Crib Safety Standards

The U.S. Consumer Product Safety Commission has instituted a new safety standard for cribs, and that may mean the crib you use is dangerously outdated. As of June 28th 2011, only cribs that comply with the improved federal safety standards can be manufactored, sold or used in a child care center or other public venue. The new crib regulations prohibit the sale of drop side rail cribs, and they require that manufacturers strengthen crib and mattress supports, improve the quality of the hardware and commit to rigorous testing. You may really want to use the crib you slept in as a baby for the sake of nostalgia, but for the safety of your baby, be sure to use a crib that conforms to the updated safety standards that came into play on June 28th, 2011.

Make sure your crib meets the mandatory industry safety standards as set by The Consumer Products Safety Commission (CPSC) and the voluntary standards as set by the American Society for Testing and Materials (ASTM F-1169 and ASTM F-996). Cribs that meet or exceed these safety standards are certified by the Juvenile Products Manufacturers Association (JPMA).

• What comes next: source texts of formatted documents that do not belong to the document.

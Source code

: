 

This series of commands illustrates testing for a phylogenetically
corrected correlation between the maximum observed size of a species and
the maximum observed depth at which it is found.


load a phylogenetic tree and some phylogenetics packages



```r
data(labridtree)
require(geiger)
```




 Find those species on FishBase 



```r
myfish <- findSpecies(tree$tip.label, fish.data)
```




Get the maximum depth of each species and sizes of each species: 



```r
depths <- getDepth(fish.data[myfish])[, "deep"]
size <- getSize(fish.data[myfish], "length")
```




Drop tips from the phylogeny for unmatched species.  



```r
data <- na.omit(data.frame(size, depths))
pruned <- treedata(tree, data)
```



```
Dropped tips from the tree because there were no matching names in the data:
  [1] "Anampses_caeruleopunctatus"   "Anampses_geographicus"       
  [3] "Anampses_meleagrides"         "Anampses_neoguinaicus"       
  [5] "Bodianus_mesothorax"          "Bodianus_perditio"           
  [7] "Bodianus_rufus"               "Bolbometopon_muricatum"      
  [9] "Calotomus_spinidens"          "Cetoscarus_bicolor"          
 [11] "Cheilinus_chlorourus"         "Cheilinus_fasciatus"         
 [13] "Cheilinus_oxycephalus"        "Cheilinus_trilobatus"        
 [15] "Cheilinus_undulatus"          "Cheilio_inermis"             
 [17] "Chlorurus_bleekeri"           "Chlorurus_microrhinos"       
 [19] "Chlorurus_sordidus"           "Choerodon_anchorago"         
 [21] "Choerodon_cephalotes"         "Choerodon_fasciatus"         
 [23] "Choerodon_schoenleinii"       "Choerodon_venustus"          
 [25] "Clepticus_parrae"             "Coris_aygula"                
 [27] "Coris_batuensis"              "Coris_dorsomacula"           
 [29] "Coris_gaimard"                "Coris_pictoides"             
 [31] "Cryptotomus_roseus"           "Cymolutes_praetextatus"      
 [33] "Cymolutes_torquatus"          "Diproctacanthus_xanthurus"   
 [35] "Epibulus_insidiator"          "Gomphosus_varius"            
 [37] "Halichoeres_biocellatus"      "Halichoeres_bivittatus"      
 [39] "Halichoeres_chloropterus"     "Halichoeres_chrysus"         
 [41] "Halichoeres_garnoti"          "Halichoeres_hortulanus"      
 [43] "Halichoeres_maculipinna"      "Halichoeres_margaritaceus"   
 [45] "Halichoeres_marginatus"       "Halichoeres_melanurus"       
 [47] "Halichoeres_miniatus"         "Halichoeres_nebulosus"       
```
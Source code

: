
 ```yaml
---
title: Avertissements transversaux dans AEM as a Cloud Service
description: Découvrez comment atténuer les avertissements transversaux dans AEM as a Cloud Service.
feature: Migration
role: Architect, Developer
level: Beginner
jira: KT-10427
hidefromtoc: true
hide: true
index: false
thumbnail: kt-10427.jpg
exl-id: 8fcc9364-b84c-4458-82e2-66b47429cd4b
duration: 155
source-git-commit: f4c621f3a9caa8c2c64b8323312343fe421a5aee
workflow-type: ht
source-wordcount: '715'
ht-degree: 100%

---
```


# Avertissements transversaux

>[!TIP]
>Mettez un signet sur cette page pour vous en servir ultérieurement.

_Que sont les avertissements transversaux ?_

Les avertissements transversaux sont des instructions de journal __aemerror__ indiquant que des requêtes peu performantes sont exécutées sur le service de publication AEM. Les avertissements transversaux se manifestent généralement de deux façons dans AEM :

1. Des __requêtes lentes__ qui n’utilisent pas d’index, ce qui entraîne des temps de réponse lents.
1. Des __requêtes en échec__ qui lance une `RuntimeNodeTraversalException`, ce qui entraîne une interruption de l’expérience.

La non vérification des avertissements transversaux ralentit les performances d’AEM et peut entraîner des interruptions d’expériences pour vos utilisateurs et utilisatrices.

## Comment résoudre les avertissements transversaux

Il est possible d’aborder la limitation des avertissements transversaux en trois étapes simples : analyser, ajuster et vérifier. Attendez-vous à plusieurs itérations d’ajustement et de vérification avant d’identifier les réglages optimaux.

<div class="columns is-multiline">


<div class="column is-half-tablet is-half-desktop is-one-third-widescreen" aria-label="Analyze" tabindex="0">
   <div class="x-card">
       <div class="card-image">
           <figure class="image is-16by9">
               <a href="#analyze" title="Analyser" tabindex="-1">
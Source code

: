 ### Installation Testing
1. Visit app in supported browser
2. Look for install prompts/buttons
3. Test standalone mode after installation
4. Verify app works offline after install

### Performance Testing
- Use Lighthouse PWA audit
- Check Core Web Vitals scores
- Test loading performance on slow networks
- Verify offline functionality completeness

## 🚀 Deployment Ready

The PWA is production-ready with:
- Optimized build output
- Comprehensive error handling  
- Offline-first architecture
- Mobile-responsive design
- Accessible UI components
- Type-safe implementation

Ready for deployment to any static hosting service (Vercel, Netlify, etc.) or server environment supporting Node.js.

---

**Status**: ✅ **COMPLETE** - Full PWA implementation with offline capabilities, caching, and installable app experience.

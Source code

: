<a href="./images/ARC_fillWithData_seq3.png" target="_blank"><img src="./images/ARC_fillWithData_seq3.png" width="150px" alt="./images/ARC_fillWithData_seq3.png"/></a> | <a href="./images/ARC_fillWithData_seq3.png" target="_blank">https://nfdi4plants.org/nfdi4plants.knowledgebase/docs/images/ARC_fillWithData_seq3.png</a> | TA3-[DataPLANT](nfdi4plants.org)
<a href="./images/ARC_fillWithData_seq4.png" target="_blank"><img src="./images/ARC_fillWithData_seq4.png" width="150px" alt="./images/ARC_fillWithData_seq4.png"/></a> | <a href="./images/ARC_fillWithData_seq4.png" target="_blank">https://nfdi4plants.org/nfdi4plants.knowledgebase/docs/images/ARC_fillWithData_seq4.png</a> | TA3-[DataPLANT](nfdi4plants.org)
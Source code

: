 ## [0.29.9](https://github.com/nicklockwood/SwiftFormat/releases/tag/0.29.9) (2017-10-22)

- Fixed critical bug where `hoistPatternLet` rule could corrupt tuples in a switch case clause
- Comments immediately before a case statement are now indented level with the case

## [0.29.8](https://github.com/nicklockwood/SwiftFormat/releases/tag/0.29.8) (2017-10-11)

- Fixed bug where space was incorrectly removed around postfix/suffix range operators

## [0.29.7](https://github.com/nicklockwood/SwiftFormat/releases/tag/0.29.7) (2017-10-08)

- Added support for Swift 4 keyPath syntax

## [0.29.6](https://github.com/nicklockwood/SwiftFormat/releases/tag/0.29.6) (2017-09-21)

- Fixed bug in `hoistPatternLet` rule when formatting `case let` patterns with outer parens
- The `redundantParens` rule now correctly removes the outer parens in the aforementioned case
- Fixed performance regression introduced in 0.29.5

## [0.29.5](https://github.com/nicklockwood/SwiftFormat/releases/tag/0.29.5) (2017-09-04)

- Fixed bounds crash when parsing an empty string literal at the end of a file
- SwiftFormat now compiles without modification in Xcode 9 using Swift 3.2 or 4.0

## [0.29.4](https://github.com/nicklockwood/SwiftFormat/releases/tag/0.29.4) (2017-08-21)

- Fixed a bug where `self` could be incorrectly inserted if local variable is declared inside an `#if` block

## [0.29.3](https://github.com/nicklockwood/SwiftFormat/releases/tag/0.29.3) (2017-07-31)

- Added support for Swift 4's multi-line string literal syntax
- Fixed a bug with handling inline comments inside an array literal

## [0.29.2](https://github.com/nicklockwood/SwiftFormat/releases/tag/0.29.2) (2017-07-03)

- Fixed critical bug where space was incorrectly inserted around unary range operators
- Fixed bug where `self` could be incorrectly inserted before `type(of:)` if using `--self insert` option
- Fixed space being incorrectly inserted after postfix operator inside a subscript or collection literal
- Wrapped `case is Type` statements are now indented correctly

Cribs that are JPMA certified are clearly labeled and the certification seal should be displayed prominently on the crib itself or the shipping carton. Ask the retailer or manufacturer whether the crib in question complies with 16 CFR 1219 (the new standard for full-size cribs) or 16 CFR 1220 (the new standard for non-full-size-cribs). By law, the production date of the crib must be displayed both on the crib and the shipping carton. Buying a new JPMA certified crib assures you that your crib meets the latest federal and voluntary safety standards. Drop sides, slats, or hardware that may have been weakened as a result of previous use or exposure to dampness or heat during storage could endanger your baby.

A quality manufacturer will test and re-test your crib to ensure it meets all mandatory and voluntary safety standards.

Current industry safety standards include:
  • No crib can be made or sold with traditional drop side rails. Since gaps can form quite easily between the drop side rails and the mattress, the risk of suffocation increases considerably with these styles of cribs. The malfunction of these rails have been linked to at least 32 infant deaths since 2000.
  • There should be no broken or missing crib slats and all wooden parts should be free of splits, cracks, and other defects. Crib slats should be no more than 2 3/8 inches apart to prevent your baby from slipping through the slats. The easiest way to check the spacing of the crib slats is to attempt to pass a soda pop can between the slats. Properly spaced slats will not allow the soda pop can to pass through the slats.
  • There should be no missing, loose, damaged or improperly installed hardware, including screws, bolts, or brackets, on the crib or mattress support.
  • Corner posts should not be higher than 1/16" above the end panels of the crib, including decorative knobs or canopy posts. This prevents your baby's clothing from becoming tangled on the crib.
  • The mattress support hangers should be secured to the crib frame with bolts or closed hooks. If a mattress support hanger becomes unhooked, the mattress support could dislodge creating a space between the mattress and sides of the crib. Your baby could easily slide into this space and become trapped. The mattress should fit in the crib snugly, with no more than two finger widths between the inside edge of the crib and the edge of the mattress . The crib mattress should also be firm to provide adequate support for your baby's growing body.
  • The crib mattress support should always be set so your baby cannot climb out of the crib. Set the crib mattress support at the highest setting for newborns. Use the middle setting when your baby is able to push up on their hands and knees, usually around 4 – 6 months. Use the lowest setting when your baby can stand up in the crib, usually around 8 – 12 months.
  • There should be no decorative cutouts in the headboard or footboard of your crib that can trap your baby's head or body.

The CPSC strongly discourages use of second-hand cribs. Two common hazards found in older cribs include cutout designs on the headboard and footboard or pictures painted in a lead-based paint. But even if your current crib does not have drop sides or these potentially hazardous accents, it's very unlikely that it will measure up to current safety standards. If you are unable to purchase a new crib,check with the CPSC to make sure your model is not on the recall list, check it frequently to ensure everything is in good working order and, if the crib has drop side rails, request a drop side rail immobilizer from the manufacturer or retailer.

To ensure your baby's safety, always keep your crib at least 3 inches away from drapes, ribbons, blind cords, and decorative wall hangings. Never use string, rope, or cord to hang toys, a diaper stacker, or other items near or on the crib. The crib is the one place your baby will be left unattended. You want to keep your baby far away from anything they can pull down on themselves or climb onto while they are in their crib.